The plaintiff has not shown that he has any right to maintain this suit. He is not a party to any controversy. The defendants are not real adversaries in this case. Compare Ervin v. Taylor (Fla.), 66 So. 2d 816. The Attorney General is named as a defendant here, but only for the purpose of resisting the construction which the plaintiff requests of this court which would invalidate certain statutes. The state attorney was notified and responded for like purpose. The board of county commissioners who were named as defendants are joined for the purpose of seeking injunctive relief against them in the event of a construction which would eliminate the statutes relating to the holding of primary elections.

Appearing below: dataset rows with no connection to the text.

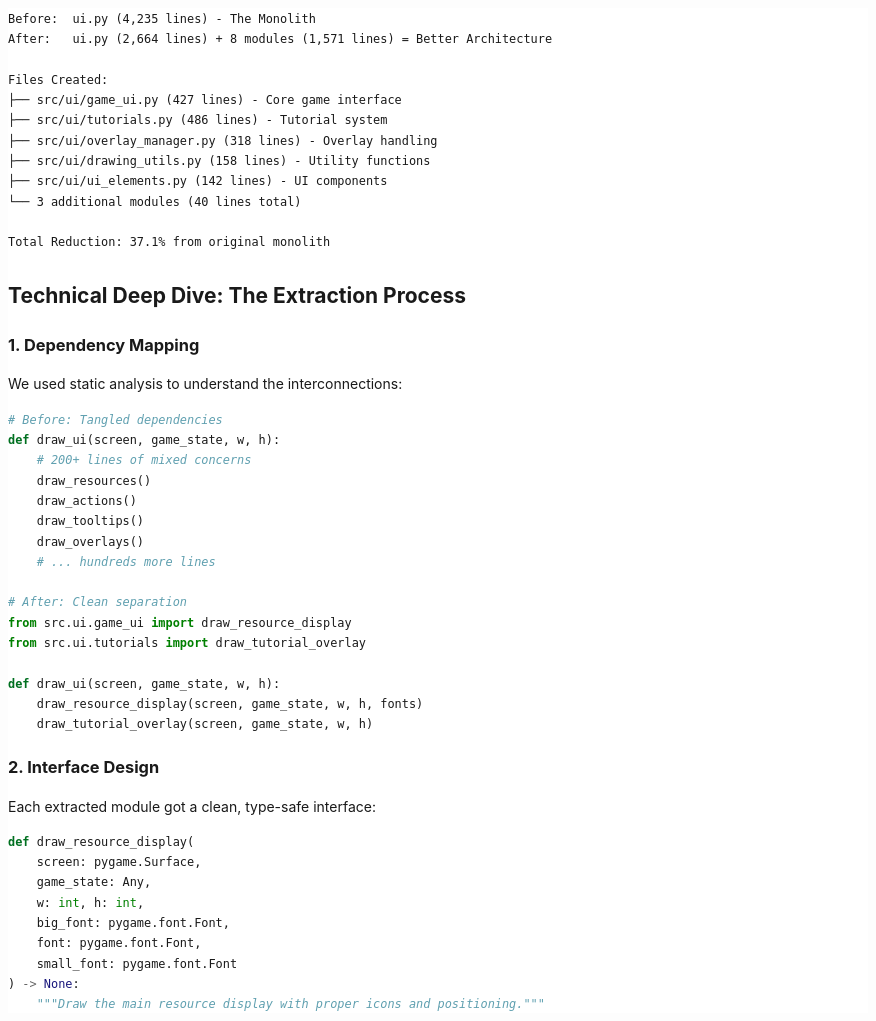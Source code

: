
 ```
Before:  ui.py (4,235 lines) - The Monolith
After:   ui.py (2,664 lines) + 8 modules (1,571 lines) = Better Architecture

Files Created:
├── src/ui/game_ui.py (427 lines) - Core game interface
├── src/ui/tutorials.py (486 lines) - Tutorial system  
├── src/ui/overlay_manager.py (318 lines) - Overlay handling
├── src/ui/drawing_utils.py (158 lines) - Utility functions
├── src/ui/ui_elements.py (142 lines) - UI components
└── 3 additional modules (40 lines total)

Total Reduction: 37.1% from original monolith
```

## Technical Deep Dive: The Extraction Process

### 1. Dependency Mapping
We used static analysis to understand the interconnections:

```python
# Before: Tangled dependencies
def draw_ui(screen, game_state, w, h):
    # 200+ lines of mixed concerns
    draw_resources()
    draw_actions() 
    draw_tooltips()
    draw_overlays()
    # ... hundreds more lines

# After: Clean separation
from src.ui.game_ui import draw_resource_display
from src.ui.tutorials import draw_tutorial_overlay

def draw_ui(screen, game_state, w, h):
    draw_resource_display(screen, game_state, w, h, fonts)
    draw_tutorial_overlay(screen, game_state, w, h)
```

### 2. Interface Design
Each extracted module got a clean, type-safe interface:

```python
def draw_resource_display(
    screen: pygame.Surface, 
    game_state: Any, 
    w: int, h: int,
    big_font: pygame.font.Font, 
    font: pygame.font.Font, 
    small_font: pygame.font.Font
) -> None:
    """Draw the main resource display with proper icons and positioning."""
```
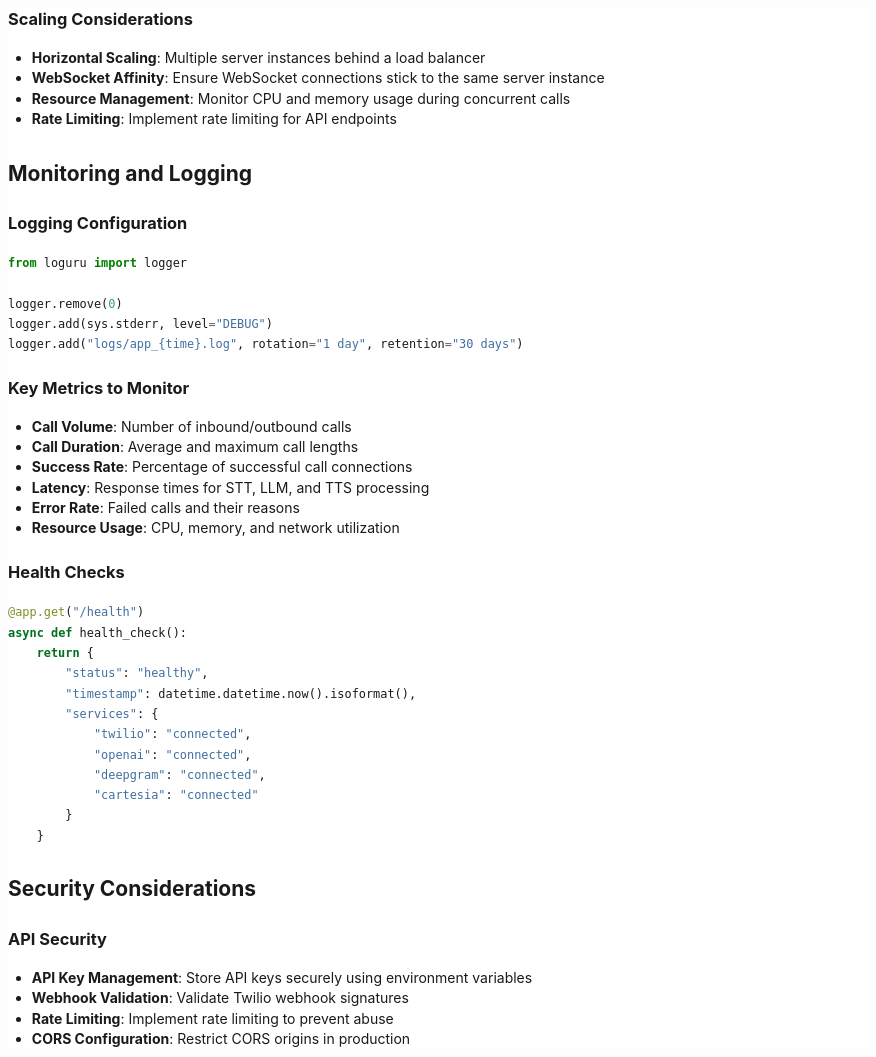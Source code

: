 ### Scaling Considerations

- **Horizontal Scaling**: Multiple server instances behind a load balancer
- **WebSocket Affinity**: Ensure WebSocket connections stick to the same server instance
- **Resource Management**: Monitor CPU and memory usage during concurrent calls
- **Rate Limiting**: Implement rate limiting for API endpoints

## Monitoring and Logging

### Logging Configuration

```python
from loguru import logger

logger.remove(0)
logger.add(sys.stderr, level="DEBUG")
logger.add("logs/app_{time}.log", rotation="1 day", retention="30 days")
```

### Key Metrics to Monitor

- **Call Volume**: Number of inbound/outbound calls
- **Call Duration**: Average and maximum call lengths
- **Success Rate**: Percentage of successful call connections
- **Latency**: Response times for STT, LLM, and TTS processing
- **Error Rate**: Failed calls and their reasons
- **Resource Usage**: CPU, memory, and network utilization

### Health Checks

```python
@app.get("/health")
async def health_check():
    return {
        "status": "healthy",
        "timestamp": datetime.datetime.now().isoformat(),
        "services": {
            "twilio": "connected",
            "openai": "connected",
            "deepgram": "connected",
            "cartesia": "connected"
        }
    }
```

## Security Considerations

### API Security

- **API Key Management**: Store API keys securely using environment variables
- **Webhook Validation**: Validate Twilio webhook signatures
- **Rate Limiting**: Implement rate limiting to prevent abuse
- **CORS Configuration**: Restrict CORS origins in production
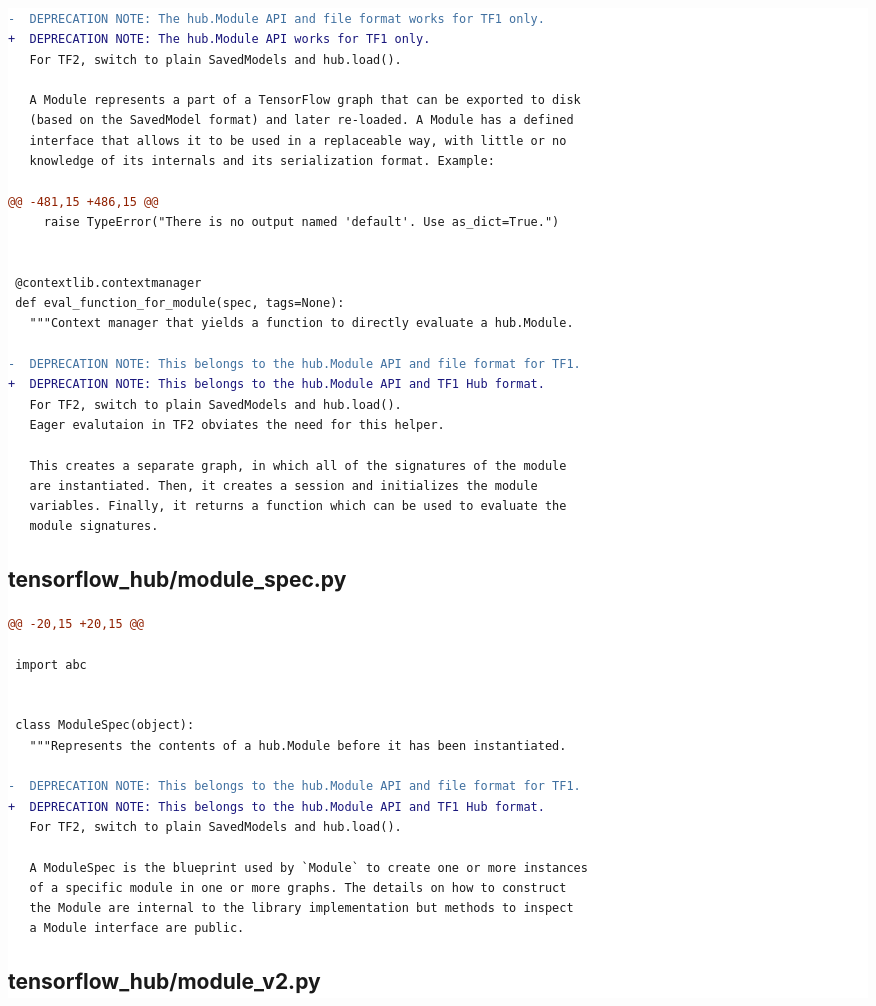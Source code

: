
```diff
-  DEPRECATION NOTE: The hub.Module API and file format works for TF1 only.
+  DEPRECATION NOTE: The hub.Module API works for TF1 only.
   For TF2, switch to plain SavedModels and hub.load().
 
   A Module represents a part of a TensorFlow graph that can be exported to disk
   (based on the SavedModel format) and later re-loaded. A Module has a defined
   interface that allows it to be used in a replaceable way, with little or no
   knowledge of its internals and its serialization format. Example:
 
@@ -481,15 +486,15 @@
     raise TypeError("There is no output named 'default'. Use as_dict=True.")
 
 
 @contextlib.contextmanager
 def eval_function_for_module(spec, tags=None):
   """Context manager that yields a function to directly evaluate a hub.Module.
 
-  DEPRECATION NOTE: This belongs to the hub.Module API and file format for TF1.
+  DEPRECATION NOTE: This belongs to the hub.Module API and TF1 Hub format.
   For TF2, switch to plain SavedModels and hub.load().
   Eager evalutaion in TF2 obviates the need for this helper.
 
   This creates a separate graph, in which all of the signatures of the module
   are instantiated. Then, it creates a session and initializes the module
   variables. Finally, it returns a function which can be used to evaluate the
   module signatures.
```

## tensorflow_hub/module_spec.py

```diff
@@ -20,15 +20,15 @@
 
 import abc
 
 
 class ModuleSpec(object):
   """Represents the contents of a hub.Module before it has been instantiated.
 
-  DEPRECATION NOTE: This belongs to the hub.Module API and file format for TF1.
+  DEPRECATION NOTE: This belongs to the hub.Module API and TF1 Hub format.
   For TF2, switch to plain SavedModels and hub.load().
 
   A ModuleSpec is the blueprint used by `Module` to create one or more instances
   of a specific module in one or more graphs. The details on how to construct
   the Module are internal to the library implementation but methods to inspect
   a Module interface are public.
```

## tensorflow_hub/module_v2.py
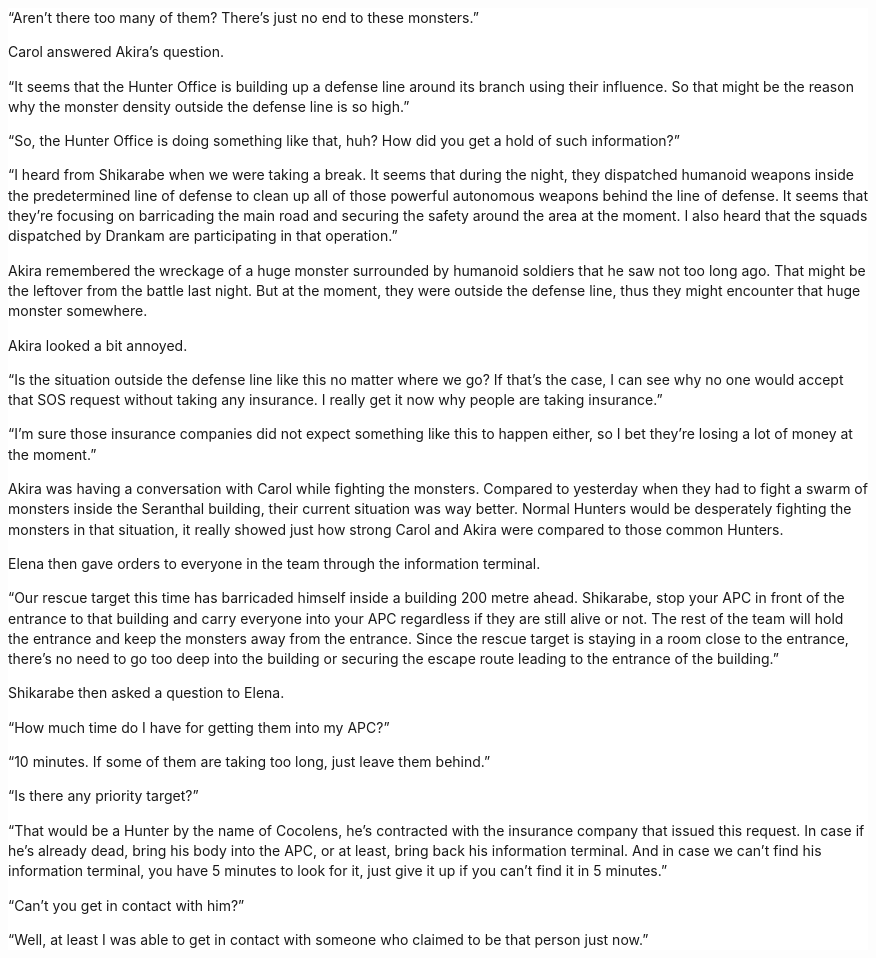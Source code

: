 “Aren’t there too many of them? There’s just no end to these monsters.”

Carol answered Akira’s question.

“It seems that the Hunter Office is building up a defense line around its branch using their influence. So that might be the reason why the monster density outside the defense line is so high.”

“So, the Hunter Office is doing something like that, huh? How did you get a hold of such information?”

“I heard from Shikarabe when we were taking a break. It seems that during the night, they dispatched humanoid weapons inside the predetermined line of defense to clean up all of those powerful autonomous weapons behind the line of defense. It seems that they’re focusing on barricading the main road and securing the safety around the area at the moment. I also heard that the squads dispatched by Drankam are participating in that operation.”

Akira remembered the wreckage of a huge monster surrounded by humanoid soldiers that he saw not too long ago. That might be the leftover from the battle last night. But at the moment, they were outside the defense line, thus they might encounter that huge monster somewhere.

Akira looked a bit annoyed.

“Is the situation outside the defense line like this no matter where we go? If that’s the case, I can see why no one would accept that SOS request without taking any insurance. I really get it now why people are taking insurance.”

“I’m sure those insurance companies did not expect something like this to happen either, so I bet they’re losing a lot of money at the moment.”

Akira was having a conversation with Carol while fighting the monsters. Compared to yesterday when they had to fight a swarm of monsters inside the Seranthal building, their current situation was way better. Normal Hunters would be desperately fighting the monsters in that situation, it really showed just how strong Carol and Akira were compared to those common Hunters.

Elena then gave orders to everyone in the team through the information terminal.

“Our rescue target this time has barricaded himself inside a building 200 metre ahead. Shikarabe, stop your APC in front of the entrance to that building and carry everyone into your APC regardless if they are still alive or not. The rest of the team will hold the entrance and keep the monsters away from the entrance. Since the rescue target is staying in a room close to the entrance, there’s no need to go too deep into the building or securing the escape route leading to the entrance of the building.”

Shikarabe then asked a question to Elena.

“How much time do I have for getting them into my APC?”

“10 minutes. If some of them are taking too long, just leave them behind.”

“Is there any priority target?”

“That would be a Hunter by the name of Cocolens, he’s contracted with the insurance company that issued this request. In case if he’s already dead, bring his body into the APC, or at least, bring back his information terminal. And in case we can’t find his information terminal, you have 5 minutes to look for it, just give it up if you can’t find it in 5 minutes.”

“Can’t you get in contact with him?”

“Well, at least I was able to get in contact with someone who claimed to be that person just now.”
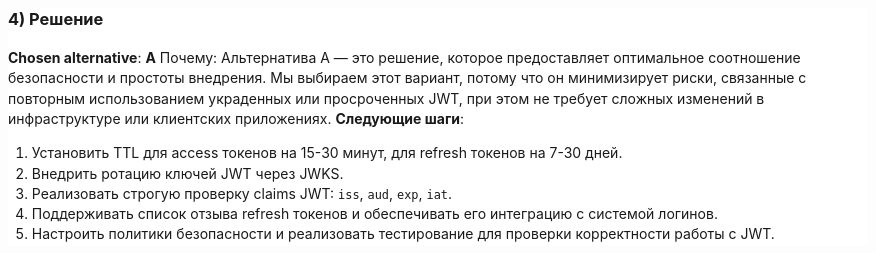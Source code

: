 
### 4) Решение

**Chosen alternative**: **A**
Почему: Альтернатива A — это решение, которое предоставляет оптимальное соотношение безопасности и простоты внедрения. Мы выбираем этот вариант, потому что он минимизирует риски, связанные с повторным использованием украденных или просроченных JWT, при этом не требует сложных изменений в инфраструктуре или клиентских приложениях.
**Следующие шаги**:

1. Установить TTL для access токенов на 15-30 минут, для refresh токенов на 7-30 дней.
2. Внедрить ротацию ключей JWT через JWKS.
3. Реализовать строгую проверку claims JWT: `iss`, `aud`, `exp`, `iat`.
4. Поддерживать список отзыва refresh токенов и обеспечивать его интеграцию с системой логинов.
5. Настроить политики безопасности и реализовать тестирование для проверки корректности работы с JWT.
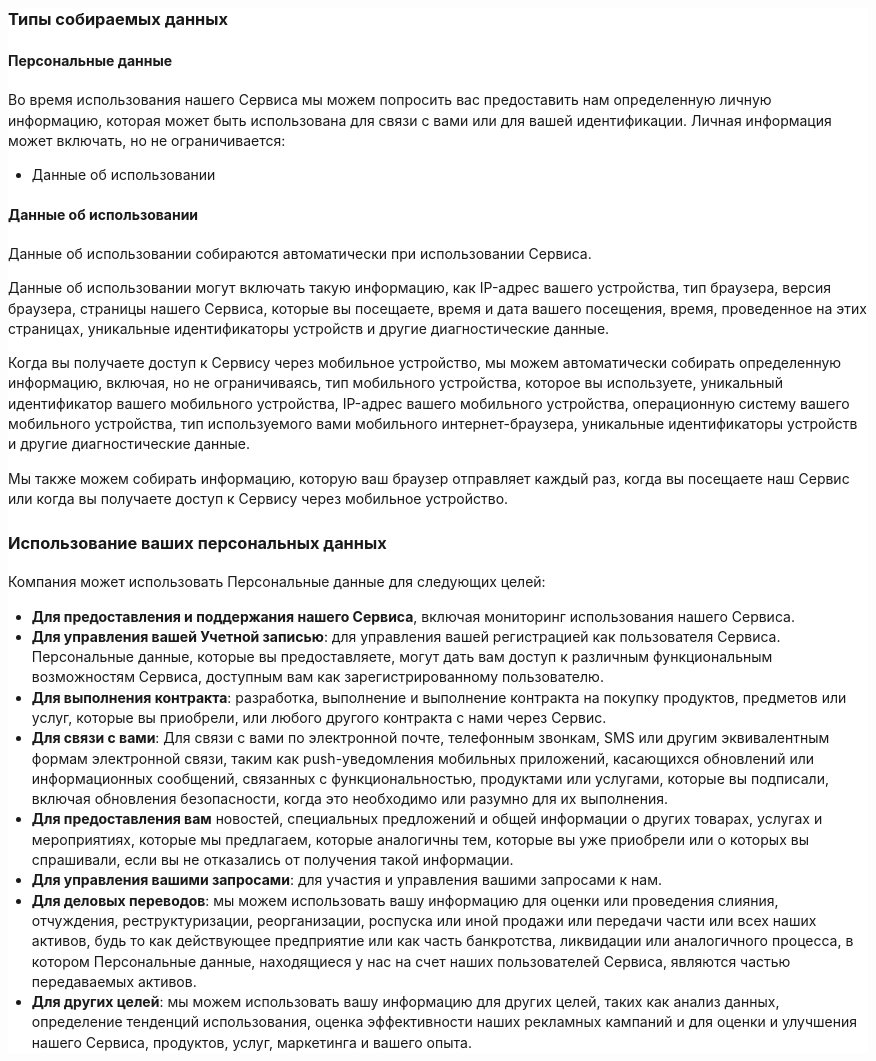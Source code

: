 ### Типы собираемых данных

#### Персональные данные

Во время использования нашего Сервиса мы можем попросить вас предоставить нам определенную личную информацию, которая может быть использована для связи с вами или для вашей идентификации. Личная информация может включать, но не ограничивается:

- Данные об использовании

#### Данные об использовании

Данные об использовании собираются автоматически при использовании Сервиса.

Данные об использовании могут включать такую информацию, как IP-адрес вашего устройства, тип браузера, версия браузера, страницы нашего Сервиса, которые вы посещаете, время и дата вашего посещения, время, проведенное на этих страницах, уникальные идентификаторы устройств и другие диагностические данные.

Когда вы получаете доступ к Сервису через мобильное устройство, мы можем автоматически собирать определенную информацию, включая, но не ограничиваясь, тип мобильного устройства, которое вы используете, уникальный идентификатор вашего мобильного устройства, IP-адрес вашего мобильного устройства, операционную систему вашего мобильного устройства, тип используемого вами мобильного интернет-браузера, уникальные идентификаторы устройств и другие диагностические данные.

Мы также можем собирать информацию, которую ваш браузер отправляет каждый раз, когда вы посещаете наш Сервис или когда вы получаете доступ к Сервису через мобильное устройство.

### Использование ваших персональных данных

Компания может использовать Персональные данные для следующих целей:

- __Для предоставления и поддержания нашего Сервиса__, включая мониторинг использования нашего Сервиса.
- __Для управления вашей Учетной записью__: для управления вашей регистрацией как пользователя Сервиса. Персональные данные, которые вы предоставляете, могут дать вам доступ к различным функциональным возможностям Сервиса, доступным вам как зарегистрированному пользователю.
- __Для выполнения контракта__: разработка, выполнение и выполнение контракта на покупку продуктов, предметов или услуг, которые вы приобрели, или любого другого контракта с нами через Сервис.
- __Для связи с вами__: Для связи с вами по электронной почте, телефонным звонкам, SMS или другим эквивалентным формам электронной связи, таким как push-уведомления мобильных приложений, касающихся обновлений или информационных сообщений, связанных с функциональностью, продуктами или услугами, которые вы подписали, включая обновления безопасности, когда это необходимо или разумно для их выполнения.
- __Для предоставления вам__ новостей, специальных предложений и общей информации о других товарах, услугах и мероприятиях, которые мы предлагаем, которые аналогичны тем, которые вы уже приобрели или о которых вы спрашивали, если вы не отказались от получения такой информации.
- __Для управления вашими запросами__: для участия и управления вашими запросами к нам.
- __Для деловых переводов__: мы можем использовать вашу информацию для оценки или проведения слияния, отчуждения, реструктуризации, реорганизации, роспуска или иной продажи или передачи части или всех наших активов, будь то как действующее предприятие или как часть банкротства, ликвидации или аналогичного процесса, в котором Персональные данные, находящиеся у нас на счет наших пользователей Сервиса, являются частью передаваемых активов.
- __Для других целей__: мы можем использовать вашу информацию для других целей, таких как анализ данных, определение тенденций использования, оценка эффективности наших рекламных кампаний и для оценки и улучшения нашего Сервиса, продуктов, услуг, маркетинга и вашего опыта.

*167The plaintiff is not shown to be a qualified candidate for nomination to any office. The fact that he is a registered voter does not entitle him to obtain an advisory opinion from the courts as to the validity of laws relating to voting. The authorities are clear that individuals may not obtain opinions on legal matters from the courts in the absence of controversy, or other affected personal interests sufficient to invoke jurisdiction under established grounds by which courts may entertain questions and pass upon them. See Ervin v. City of North Miami Beach (Fla.), 66 So. 2d 235; Ervin v. Taylor, supra; and State Department of Public Welfare v. Melser (Fla.), 69 So. 2d 347.

Nor is the plaintiff properly in court or entitled to maintain this suit on the theory that he is a taxpayer seeking to enj oin the county commissioners from unauthorized expense for an alleged illegal election. This is so because there is not now scheduled any election of the kind which is challenged as being illegal or unconstitutional. There is no way to know or predict definitely that there will be any need for second primary elections in the ensuing primary. With no such election called for under the laws and required and scheduled to be held, a suit to enjoin second primary elections generally is unauthorized and premature.

Whereupon, it is ordered that this cause is dismissed for want of jurisdiction.